El presidente Gustavo Petro durante el anuncio de su propuesta de tratado regional para vigilar el Pacífico. Crédito: Presidencia - Andrea Puentes
Petro, el presidente que perdió la noción de lo que significa su cargo. Análisis de María Jimena Duzán
No se sabe que es peor: si una derecha cínica y sin memoria como la que tenemos o una izquierda con mentalidad de rebaño que anda como en la fábula de Andersen, alabando el traje nuevo de Petro, pese a que saben que está desnudo.
Por: María Jimena Duzán
En Palacio nadie se atreve a decirle a Petro que sus discursos delirantes y fuera de toda proporción están implosionando los logros conseguidos por el progresismo y de manera cobarde han preferido someterse a la farsa de justificar todas sus salidas del forro.
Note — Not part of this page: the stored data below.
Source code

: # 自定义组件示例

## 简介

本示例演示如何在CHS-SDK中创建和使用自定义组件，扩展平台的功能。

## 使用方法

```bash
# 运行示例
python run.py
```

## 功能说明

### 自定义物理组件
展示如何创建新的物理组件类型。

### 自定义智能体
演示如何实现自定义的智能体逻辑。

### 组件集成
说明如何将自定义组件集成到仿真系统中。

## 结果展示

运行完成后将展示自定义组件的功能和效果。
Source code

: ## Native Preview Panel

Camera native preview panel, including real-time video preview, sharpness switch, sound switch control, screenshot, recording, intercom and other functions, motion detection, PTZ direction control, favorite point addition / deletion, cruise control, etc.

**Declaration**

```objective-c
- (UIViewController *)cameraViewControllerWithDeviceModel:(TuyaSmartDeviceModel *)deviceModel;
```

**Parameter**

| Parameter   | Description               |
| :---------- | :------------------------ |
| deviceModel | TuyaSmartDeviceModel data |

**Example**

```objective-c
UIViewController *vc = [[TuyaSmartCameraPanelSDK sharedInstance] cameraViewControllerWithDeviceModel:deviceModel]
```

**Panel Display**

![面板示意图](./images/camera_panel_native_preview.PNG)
Lo felicitaron y le cultivaron el ego tras el episodio indigno que protagonizó hace pocos días en Nueva York cuando llegó de improviso a una manifestación contra el genocidio en Gaza, después de llevar tres días perdido y de haber dejado metidos en una cena al presidente Lula y al presidente Boric. Megáfono en mano, un Petro que se sentía levitando, instó a las tropas estadounidenses a que desobedecieran a Donald Trump y en el colmo del alucine, propuso la creación de un grupo armado, una especie de resistencia armada, como solución para frenar el genocidio en Gaza. No se atrevieron a decirle que esa propuesta era un despropósito viniendo de un presidente y que una cosa era denunciar el genocidio en Gaza, una bandera que él a empuñado como ningún otro presidente en el mundo y que otra, muy distinta, era utilizar la causa palestina para hacerse el osado y desconocer el principio de la no injerencia en los asuntos internos de otros Estados, uno de los pilares del derecho internacional, que Petro tanto defiende cuando le conviene.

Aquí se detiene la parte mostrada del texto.